Be prepared to talk about your background, your management skills, your goals for the future, and how you work on a team. Recruiters will want to know how you work on a team. One question you’re most likely to be asked is, “How do you say no to people?” As a manager, it’s your responsibility to be able to steer the team. Sometimes this means saying no to your teammates or to stakeholders. You might have to make decisions about the product’s timeline, financial implications, or even the choice to launch a product or not.
You’ll also likely get questions about your background which you can spin to demonstrate transferable skills from your previous experiences. Being able to spin your background in a useful way is especially important for those changing careers from fields that do not involve business, marketing, design, or tech. Product development takes time. Your commitment to the industry and to the company you’re interviewing is important. Be ready to talk about your goals for the future, what you’re looking forward to, and maybe even how your background proves you are loyal to your previous jobs.
There are several possible paths to becoming a Product Manager.
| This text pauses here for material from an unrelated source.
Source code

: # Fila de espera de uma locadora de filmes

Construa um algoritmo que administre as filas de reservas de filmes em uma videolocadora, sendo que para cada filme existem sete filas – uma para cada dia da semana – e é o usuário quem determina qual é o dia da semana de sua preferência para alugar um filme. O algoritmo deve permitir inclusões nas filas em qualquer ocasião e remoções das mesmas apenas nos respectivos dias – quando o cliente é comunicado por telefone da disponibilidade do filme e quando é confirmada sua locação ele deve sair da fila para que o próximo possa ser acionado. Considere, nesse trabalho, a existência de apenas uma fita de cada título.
Some Product Managers get their start with an MBA, others begin with a product management bootcamp, and some even learn how to launch a product through coding bootcamp. You could go the self-taught startup route and take your idea through an entire product development if you know how to manage, design, code, and market.
You might even find a project you can own end-to-end at your current job to dip your toes into the position. Some product managers recommend keeping a journal starting with your decision to become a Product Manager. Having a record of the various projects you’ve done, tough problems you’ve solved and how you solved them, the research you’ve conducted, and cross-functional collaboration you’ve facilitated could be the ticket to a job one day. You can keep it on paper, on a blog, or as a part of your portfolio.
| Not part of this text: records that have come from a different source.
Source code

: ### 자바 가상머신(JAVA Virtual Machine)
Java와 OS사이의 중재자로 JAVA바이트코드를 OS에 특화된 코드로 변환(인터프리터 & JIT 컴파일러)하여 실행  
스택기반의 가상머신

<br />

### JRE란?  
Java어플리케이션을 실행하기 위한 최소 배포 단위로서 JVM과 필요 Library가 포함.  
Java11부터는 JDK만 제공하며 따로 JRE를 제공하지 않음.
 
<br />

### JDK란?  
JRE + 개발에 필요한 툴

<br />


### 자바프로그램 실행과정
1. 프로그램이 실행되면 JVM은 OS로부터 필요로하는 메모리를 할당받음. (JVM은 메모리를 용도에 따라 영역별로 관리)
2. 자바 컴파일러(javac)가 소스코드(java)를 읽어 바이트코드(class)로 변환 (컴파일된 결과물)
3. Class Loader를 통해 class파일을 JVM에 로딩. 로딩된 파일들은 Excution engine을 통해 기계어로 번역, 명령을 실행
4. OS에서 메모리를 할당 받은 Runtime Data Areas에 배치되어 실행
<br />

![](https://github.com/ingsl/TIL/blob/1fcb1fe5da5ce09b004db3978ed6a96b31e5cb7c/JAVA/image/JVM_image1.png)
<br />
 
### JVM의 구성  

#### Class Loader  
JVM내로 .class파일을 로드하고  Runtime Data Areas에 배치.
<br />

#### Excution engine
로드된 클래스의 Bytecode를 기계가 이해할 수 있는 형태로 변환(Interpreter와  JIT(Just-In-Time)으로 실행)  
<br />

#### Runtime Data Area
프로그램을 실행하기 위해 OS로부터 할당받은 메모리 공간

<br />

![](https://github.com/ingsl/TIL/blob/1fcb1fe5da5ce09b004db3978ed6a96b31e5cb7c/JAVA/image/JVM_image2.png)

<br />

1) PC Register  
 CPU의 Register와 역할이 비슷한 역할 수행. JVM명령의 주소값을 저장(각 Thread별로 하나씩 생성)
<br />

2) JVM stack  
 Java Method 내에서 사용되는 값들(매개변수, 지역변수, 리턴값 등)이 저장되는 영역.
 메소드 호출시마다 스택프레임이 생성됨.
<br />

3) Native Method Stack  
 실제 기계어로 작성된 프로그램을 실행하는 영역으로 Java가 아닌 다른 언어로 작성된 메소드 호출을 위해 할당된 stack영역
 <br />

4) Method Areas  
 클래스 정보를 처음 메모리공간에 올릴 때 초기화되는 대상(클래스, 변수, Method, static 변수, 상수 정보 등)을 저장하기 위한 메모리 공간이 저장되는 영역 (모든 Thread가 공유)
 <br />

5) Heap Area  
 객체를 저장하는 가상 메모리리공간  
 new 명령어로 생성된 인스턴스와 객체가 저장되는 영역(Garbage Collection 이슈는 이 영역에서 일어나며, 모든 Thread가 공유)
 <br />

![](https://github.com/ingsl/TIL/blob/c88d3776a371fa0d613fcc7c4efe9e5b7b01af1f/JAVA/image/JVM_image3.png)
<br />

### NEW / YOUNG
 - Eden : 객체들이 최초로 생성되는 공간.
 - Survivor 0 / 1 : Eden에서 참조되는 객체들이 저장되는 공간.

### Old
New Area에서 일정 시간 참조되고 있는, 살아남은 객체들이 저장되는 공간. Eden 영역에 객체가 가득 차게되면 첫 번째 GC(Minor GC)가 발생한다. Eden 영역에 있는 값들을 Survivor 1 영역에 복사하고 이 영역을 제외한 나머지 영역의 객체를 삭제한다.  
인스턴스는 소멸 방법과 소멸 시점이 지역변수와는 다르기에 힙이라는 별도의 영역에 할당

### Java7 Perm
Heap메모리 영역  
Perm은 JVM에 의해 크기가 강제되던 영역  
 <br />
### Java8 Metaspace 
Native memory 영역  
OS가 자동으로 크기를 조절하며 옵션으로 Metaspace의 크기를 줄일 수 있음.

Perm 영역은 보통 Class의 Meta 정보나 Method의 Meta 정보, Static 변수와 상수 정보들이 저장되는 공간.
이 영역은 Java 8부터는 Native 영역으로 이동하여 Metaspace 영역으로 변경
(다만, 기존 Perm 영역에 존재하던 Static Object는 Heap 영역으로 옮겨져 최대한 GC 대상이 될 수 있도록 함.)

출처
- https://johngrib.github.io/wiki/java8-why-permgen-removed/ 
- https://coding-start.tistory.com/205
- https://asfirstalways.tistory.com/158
Product management bootcamps teach you the technical skills you need to start your career as a Product Manager as well as the leadership skills you’ll need to succeed.
Some product management bootcamps go so far as to teach UX Design and online marketing, too. Others focus on helping you use your ideas to create a real product during bootcamp. A few of them offer certificates, too. Product management bootcamps range in length from 5-12 weeks and cost anywhere from $2,000-$14,000.
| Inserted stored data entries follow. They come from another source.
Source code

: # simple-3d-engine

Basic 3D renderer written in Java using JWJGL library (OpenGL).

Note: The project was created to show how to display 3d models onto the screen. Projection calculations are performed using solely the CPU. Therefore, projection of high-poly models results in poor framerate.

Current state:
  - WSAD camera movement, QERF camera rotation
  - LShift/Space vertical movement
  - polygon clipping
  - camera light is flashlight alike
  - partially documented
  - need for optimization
Some coding bootcamp graduates have also found success as Product Managers. Technically, you don’t need to know how to code from scratch to be a Product Manager. But the ability to get into the nitty-gritty coding is a powerful skill. At tech companies, Product Managers work closely with software engineers. Understanding the fundamentals of software development makes it easier to understand Developers, Engineers, Designers, which makes you much easier and more desirable to work with.
“As a Software Developer myself, I’m able to step into my customers’ shoes and look at how they’re experiencing problems and inefficiencies. I’m able to see what customers are asking for or complaining about,” Khaled Zaky, Product Manager and Product Management Instructor, points out that not only will your teammates benefit from your coding knowledge, your customers will, too.
As a Software Developer, you will have the technical skills you need to build a product. You’ll need to pick up the business, analytics, and marketing skills of a Product Manager to make your product successful through sales. Some people choose to attend both coding bootcamp or UX design bootcamp and product management bootcamp to build their own product and found their own startup.